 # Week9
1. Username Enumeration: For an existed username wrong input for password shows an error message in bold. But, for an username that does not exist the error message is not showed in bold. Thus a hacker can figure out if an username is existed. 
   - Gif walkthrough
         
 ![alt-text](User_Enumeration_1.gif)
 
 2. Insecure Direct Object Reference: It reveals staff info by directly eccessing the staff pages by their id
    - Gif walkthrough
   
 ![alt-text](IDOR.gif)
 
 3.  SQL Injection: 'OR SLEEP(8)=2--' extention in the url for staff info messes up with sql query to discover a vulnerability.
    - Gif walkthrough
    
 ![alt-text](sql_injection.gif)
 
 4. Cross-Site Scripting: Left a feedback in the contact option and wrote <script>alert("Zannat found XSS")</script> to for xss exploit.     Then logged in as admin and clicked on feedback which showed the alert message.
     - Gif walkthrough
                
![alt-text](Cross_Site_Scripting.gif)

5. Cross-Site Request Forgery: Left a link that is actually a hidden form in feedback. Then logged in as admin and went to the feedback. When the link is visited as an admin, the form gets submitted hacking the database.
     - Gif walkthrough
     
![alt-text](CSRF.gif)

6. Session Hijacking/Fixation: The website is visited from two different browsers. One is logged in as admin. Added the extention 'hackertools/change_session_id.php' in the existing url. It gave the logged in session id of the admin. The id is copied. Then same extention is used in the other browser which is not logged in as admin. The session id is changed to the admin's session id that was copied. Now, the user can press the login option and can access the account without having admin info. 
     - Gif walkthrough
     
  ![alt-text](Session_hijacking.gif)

+ + + +

__WORK TO BE COMPLETED__
Mind each word and retype the entire listing above.

__SOLUTION TO THE EXERCISE__
 # Week9
1. Username Enumeration: For an existed username wrong input for password shows an error message in bold. But, for an username that does not exist the error message is not showed in bold. Thus a hacker can figure out if an username is existed. 
   - Gif walkthrough
         
 ![alt-text](User_Enumeration_1.gif)
 
 2. Insecure Direct Object Reference: It reveals staff info by directly eccessing the staff pages by their id
    - Gif walkthrough
   
 ![alt-text](IDOR.gif)
 
 3.  SQL Injection: 'OR SLEEP(8)=2--' extention in the url for staff info messes up with sql query to discover a vulnerability.
    - Gif walkthrough
    
 ![alt-text](sql_injection.gif)
 
 4. Cross-Site Scripting: Left a feedback in the contact option and wrote <script>alert("Zannat found XSS")</script> to for xss exploit.     Then logged in as admin and clicked on feedback which showed the alert message.
     - Gif walkthrough
                
![alt-text](Cross_Site_Scripting.gif)

5. Cross-Site Request Forgery: Left a link that is actually a hidden form in feedback. Then logged in as admin and went to the feedback. When the link is visited as an admin, the form gets submitted hacking the database.
     - Gif walkthrough
     
![alt-text](CSRF.gif)

6. Session Hijacking/Fixation: The website is visited from two different browsers. One is logged in as admin. Added the extention 'hackertools/change_session_id.php' in the existing url. It gave the logged in session id of the admin. The id is copied. Then same extention is used in the other browser which is not logged in as admin. The session id is changed to the admin's session id that was copied. Now, the user can press the login option and can access the account without having admin info. 
     - Gif walkthrough
     
  ![alt-text](Session_hijacking.gif)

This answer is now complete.